**TASK INSTRUCTIONS:** Nothing should be left out. Give all the data again exactly as written.

EXTRACTED ENTRIES below:

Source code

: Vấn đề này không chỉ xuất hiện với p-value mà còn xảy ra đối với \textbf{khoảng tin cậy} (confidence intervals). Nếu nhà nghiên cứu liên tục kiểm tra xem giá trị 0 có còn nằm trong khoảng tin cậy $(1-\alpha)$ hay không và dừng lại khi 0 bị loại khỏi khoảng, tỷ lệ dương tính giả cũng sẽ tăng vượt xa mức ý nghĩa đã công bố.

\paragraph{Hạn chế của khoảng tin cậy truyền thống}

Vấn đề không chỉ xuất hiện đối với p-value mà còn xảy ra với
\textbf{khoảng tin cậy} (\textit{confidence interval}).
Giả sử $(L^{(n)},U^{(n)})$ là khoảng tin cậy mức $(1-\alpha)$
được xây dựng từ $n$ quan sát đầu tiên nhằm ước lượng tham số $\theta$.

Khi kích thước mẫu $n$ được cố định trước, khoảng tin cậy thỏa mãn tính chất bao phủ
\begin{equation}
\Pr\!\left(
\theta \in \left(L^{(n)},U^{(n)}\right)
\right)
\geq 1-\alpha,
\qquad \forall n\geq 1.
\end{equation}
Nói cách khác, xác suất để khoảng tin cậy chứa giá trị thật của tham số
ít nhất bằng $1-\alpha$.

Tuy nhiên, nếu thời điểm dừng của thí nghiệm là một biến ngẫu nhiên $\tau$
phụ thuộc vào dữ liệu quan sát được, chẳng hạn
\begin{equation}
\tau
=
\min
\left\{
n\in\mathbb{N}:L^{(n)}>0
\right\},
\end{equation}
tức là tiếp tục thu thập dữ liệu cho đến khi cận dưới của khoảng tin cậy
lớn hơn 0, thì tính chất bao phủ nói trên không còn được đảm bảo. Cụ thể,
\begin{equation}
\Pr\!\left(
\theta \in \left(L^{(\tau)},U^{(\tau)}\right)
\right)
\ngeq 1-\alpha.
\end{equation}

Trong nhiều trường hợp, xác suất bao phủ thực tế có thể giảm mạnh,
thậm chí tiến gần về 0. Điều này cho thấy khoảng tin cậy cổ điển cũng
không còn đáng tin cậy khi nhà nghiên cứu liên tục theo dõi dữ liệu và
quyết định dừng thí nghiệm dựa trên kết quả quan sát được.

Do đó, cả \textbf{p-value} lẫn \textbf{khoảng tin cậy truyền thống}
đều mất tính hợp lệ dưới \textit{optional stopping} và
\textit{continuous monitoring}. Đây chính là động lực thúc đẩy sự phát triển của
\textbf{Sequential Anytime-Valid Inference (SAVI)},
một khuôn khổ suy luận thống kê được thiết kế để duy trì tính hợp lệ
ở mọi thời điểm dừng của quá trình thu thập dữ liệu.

End of EXTRACTED ENTRIES.

**RESPONSE TO THIS EXERCISE:**
Source code

: Vấn đề này không chỉ xuất hiện với p-value mà còn xảy ra đối với \textbf{khoảng tin cậy} (confidence intervals). Nếu nhà nghiên cứu liên tục kiểm tra xem giá trị 0 có còn nằm trong khoảng tin cậy $(1-\alpha)$ hay không và dừng lại khi 0 bị loại khỏi khoảng, tỷ lệ dương tính giả cũng sẽ tăng vượt xa mức ý nghĩa đã công bố.

\paragraph{Hạn chế của khoảng tin cậy truyền thống}

Vấn đề không chỉ xuất hiện đối với p-value mà còn xảy ra với
\textbf{khoảng tin cậy} (\textit{confidence interval}).
Giả sử $(L^{(n)},U^{(n)})$ là khoảng tin cậy mức $(1-\alpha)$
được xây dựng từ $n$ quan sát đầu tiên nhằm ước lượng tham số $\theta$.

Khi kích thước mẫu $n$ được cố định trước, khoảng tin cậy thỏa mãn tính chất bao phủ
\begin{equation}
\Pr\!\left(
\theta \in \left(L^{(n)},U^{(n)}\right)
\right)
\geq 1-\alpha,
\qquad \forall n\geq 1.
\end{equation}
Nói cách khác, xác suất để khoảng tin cậy chứa giá trị thật của tham số
ít nhất bằng $1-\alpha$.

Tuy nhiên, nếu thời điểm dừng của thí nghiệm là một biến ngẫu nhiên $\tau$
phụ thuộc vào dữ liệu quan sát được, chẳng hạn
\begin{equation}
\tau
=
\min
\left\{
n\in\mathbb{N}:L^{(n)}>0
\right\},
\end{equation}
tức là tiếp tục thu thập dữ liệu cho đến khi cận dưới của khoảng tin cậy
lớn hơn 0, thì tính chất bao phủ nói trên không còn được đảm bảo. Cụ thể,
\begin{equation}
\Pr\!\left(
\theta \in \left(L^{(\tau)},U^{(\tau)}\right)
\right)
\ngeq 1-\alpha.
\end{equation}

Trong nhiều trường hợp, xác suất bao phủ thực tế có thể giảm mạnh,
thậm chí tiến gần về 0. Điều này cho thấy khoảng tin cậy cổ điển cũng
không còn đáng tin cậy khi nhà nghiên cứu liên tục theo dõi dữ liệu và
quyết định dừng thí nghiệm dựa trên kết quả quan sát được.

Do đó, cả \textbf{p-value} lẫn \textbf{khoảng tin cậy truyền thống}
đều mất tính hợp lệ dưới \textit{optional stopping} và
\textit{continuous monitoring}. Đây chính là động lực thúc đẩy sự phát triển của
\textbf{Sequential Anytime-Valid Inference (SAVI)},
một khuôn khổ suy luận thống kê được thiết kế để duy trì tính hợp lệ
ở mọi thời điểm dừng của quá trình thu thập dữ liệu.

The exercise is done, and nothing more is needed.